Hello James, sorry for the long graphomaniac post again.

It seems that some of my opinions are often different from yours, and the
foundations seem weak. Maybe one of us can make the other one change the 
point of view to a more correct one ;)

> In any event, I think we're way off the path. It's recognized as a
> bug (so no more argument is really needed) and it's something that we
> know we want to work on.

I'm afraid we (I) can go on and on about this. Maybe we should continue 
if my ideas, opinions and examples are of any use. But it takes time from
both of us, so I'd rather stop, too :)

Besides,
> You're always welcome and encouraged to contribute code instead of complaint. 
> ;-}
So far I'm limited to ideas. But the idea of becoming a respected kernel hacker
like thou is attractive, I'll give it some thought and time when I straighten
out the ideas and come to terms ;)

>> However this matching interface is not necessarily used to push the packet 
>> onto the network. This kinda makes sense in ipmp, lacp and other cases of 
>> many-to-many interface-to-address relations, as well as for virtual 
>> interfaces 
>> (i.e. a public IP hosted on the loopback); but this seems flawed for 
>> one-to-one 
>> relations of an [aliased] interface and an IP address.
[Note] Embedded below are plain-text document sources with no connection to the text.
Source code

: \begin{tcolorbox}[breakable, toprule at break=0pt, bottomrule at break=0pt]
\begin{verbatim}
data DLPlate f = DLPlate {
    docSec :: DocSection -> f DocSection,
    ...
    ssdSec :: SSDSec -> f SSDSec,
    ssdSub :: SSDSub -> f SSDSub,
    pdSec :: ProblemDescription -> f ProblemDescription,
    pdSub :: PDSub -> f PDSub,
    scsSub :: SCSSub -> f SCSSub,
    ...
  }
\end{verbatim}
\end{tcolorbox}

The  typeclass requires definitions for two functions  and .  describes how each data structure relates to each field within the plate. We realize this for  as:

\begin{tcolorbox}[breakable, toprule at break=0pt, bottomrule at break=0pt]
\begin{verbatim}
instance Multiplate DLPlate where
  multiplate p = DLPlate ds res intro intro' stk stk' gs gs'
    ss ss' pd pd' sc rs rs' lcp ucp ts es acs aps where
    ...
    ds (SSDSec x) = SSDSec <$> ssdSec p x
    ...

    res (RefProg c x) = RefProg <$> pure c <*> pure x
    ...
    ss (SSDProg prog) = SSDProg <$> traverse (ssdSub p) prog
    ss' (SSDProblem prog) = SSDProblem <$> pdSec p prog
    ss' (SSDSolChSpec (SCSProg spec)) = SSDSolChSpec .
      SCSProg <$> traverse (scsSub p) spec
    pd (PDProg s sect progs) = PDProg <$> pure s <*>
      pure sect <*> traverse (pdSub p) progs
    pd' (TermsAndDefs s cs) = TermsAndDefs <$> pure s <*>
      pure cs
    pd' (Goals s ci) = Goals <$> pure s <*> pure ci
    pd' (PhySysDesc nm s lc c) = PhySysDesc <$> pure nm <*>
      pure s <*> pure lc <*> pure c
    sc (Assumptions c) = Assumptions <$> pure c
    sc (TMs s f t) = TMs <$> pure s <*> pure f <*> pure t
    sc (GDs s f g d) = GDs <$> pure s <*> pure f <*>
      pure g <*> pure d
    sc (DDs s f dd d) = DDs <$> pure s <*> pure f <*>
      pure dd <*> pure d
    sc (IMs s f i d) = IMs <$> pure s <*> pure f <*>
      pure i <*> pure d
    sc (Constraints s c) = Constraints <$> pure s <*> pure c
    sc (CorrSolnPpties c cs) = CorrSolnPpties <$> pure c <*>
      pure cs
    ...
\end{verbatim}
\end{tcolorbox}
> I don't follow that part.

What I meant is: the current algorithm only uses the destination address when
choosing a route, and doesn't use the source address to pick the gateway and 
the outgoing interface. Good or bad, it's a fact. It's not the point I'm 
arguing 
about. 

This is okay in many scenarios (I have never seen it as a problem for 10 years),
this may be desired in scenarios when there is no one (=0, >1) physical 
interface
bound to the source IP address. It happens to be a problem in case like mine -
where not all default routes are created equal, and choice of the gateway and of
the physical interface depends on the source IP address (the problem is indeed
valid for both a "mere host" and a "router" in terms above).
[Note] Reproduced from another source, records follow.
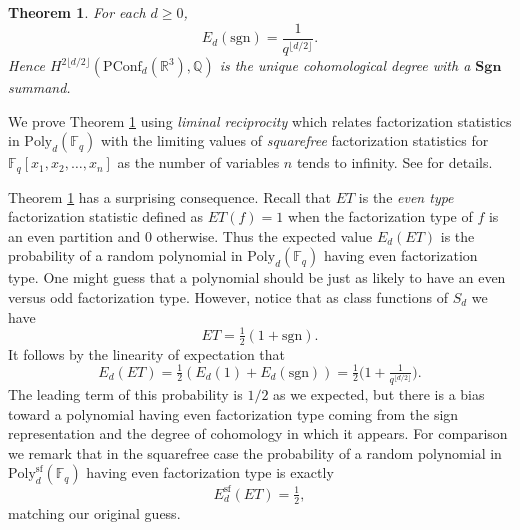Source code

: \documentclass[submission]{FPSAC2018}
\newtheorem{thm}{Theorem}[section]
\theoremstyle{definition}
\numberwithin{equation}{section}
\def\QQ{\mathbb{Q}}
\def\FF{\mathbb{F}}
\def\RR{\mathbb{R}}
\newcommand\PConf{\mathrm{PConf}}
\def\sgn{\mathrm{sgn}}
\newcommand{\poly}{\mathrm{Poly}}
\newcommand{\sfr}{\mathrm{sf}}
\newcommand{\Sgn}{\mathbf{Sgn}}
\begin{document}
\begin{thm}
\label{thm sgn}
For each $d\geq 0$,
\[
    E_d(\sgn) = \frac{1}{q^{\lfloor d/2 \rfloor}}.
\]
Hence $H^{2\lfloor d/2 \rfloor}(\PConf_d(\RR^3),\QQ)$ is the unique cohomological degree with a $\Sgn$ summand.
\end{thm}

We prove Theorem \ref{thm sgn} using \emph{liminal reciprocity} which relates factorization statistics in $\poly_d(\FF_q)$ with the limiting values of \emph{squarefree} factorization statistics for $\FF_q[x_1, x_2, \ldots, x_n]$ as the number of variables $n$ tends to infinity. See \cite{Hyde2} for details.

Theorem \ref{thm sgn} has a surprising consequence. Recall that $ET$ is the \emph{even type} factorization statistic defined as $ET(f) = 1$ when the factorization type of $f$ is an even partition and 0 otherwise. Thus the expected value $E_d(ET)$ is the probability of a random polynomial in $\poly_d(\FF_q)$ having even factorization type. One might guess that a polynomial should be just as likely to have an even versus odd factorization type. However, notice that as class functions of $S_d$ we have
\[
    ET = \tfrac{1}{2}(1 + \sgn).
\]
It follows by the linearity of expectation that
\[
    E_d(ET) = \tfrac{1}{2}(E_d(1) + E_d(\sgn)) = \tfrac{1}{2}\big(1 + \tfrac{1}{q^{\lfloor d/2 \rfloor}}\big).
\]
The leading term of this probability is $1/2$ as we expected, but there is a bias toward a polynomial having even factorization type coming from the sign representation and the degree of cohomology in which it appears. For comparison we remark that in the squarefree case the probability of a random polynomial in $\poly_d^\sfr(\FF_q)$ having even factorization type is exactly
\[
    E_d^\sfr(ET) = \tfrac{1}{2},
\]
matching our original guess.
\end{document}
> it occurs in the same way that routing lookups occur -- by looking for the 
> longest prefix match.
> ...local addresses configured on the interfaces are represented as /32 (host 
> route) entries in the forwarding table. Thus, if they match at all, they're 
> always the best match possible (longest prefix length).
> ... In fact, interface subnets are represented in the routing 
> table with specially marked routing table entries...

Correct :-}

If the packet's destination IP field is matched as being in some interface's
connected subnet, the routing table lookup returns a "specially marked entry"
and the packet goes out *from the correct interface* (I hope I'm not mistaken
in the last part) packed into an L2 (ethernet) frame with a MAC address found
by the ARP table lookup of the destination host's IP address. Dammit, I even
think this piece even works correctly when the packet is sent to a previously
chosen gateway for a remote destination.

I kind of expected "route add ... -ifp" to be the flag I need, however it only 
seems to enforce sending of packets to a certain gateway through a certain 
interface (it's not the problem I had). Again, it does so with no relation to 
the source addresses.

# netstat -rn | grep default
Routing Table: IPv4
  Destination           Gateway           Flags  Ref     Use     Interface 
-------------------- -------------------- ----- ----- ---------- --------- 
default              194.67.186.65        UG        1        817 e1000g0   
default              81.5.113.1           UGS       1       1142 e1000g81000 

> The missing part (and the part we've been belaboring here) is that
> Solaris doesn't make any intelligent use of multiple equivalent
> matches. If there are equal matches on the destination address, we
> just pick one arbitrarily rather than using the source address to add
> some "flavor."
> That's arguably a bug, and is at the root of what you're seeing.

The choice among equivalent gateways (and thus output interfaces) is what needs
to be enhanced, in my opinion. And from your posts I see that the need for some
enhancement in this area is also something evident/accepted, and does not need 
to be argued about either :}

> (Of course, there are other scenarios that would be harder to deal with. 

Scenarios, variations and brainstorming for possible/best solutions is another 
interesting direction, though it shouldn't maybe done in this very thread. 
But am I wrong to think that OpenSolaris "networking-discuss" is the wrong 
forum to toss and kick these ideas around? :)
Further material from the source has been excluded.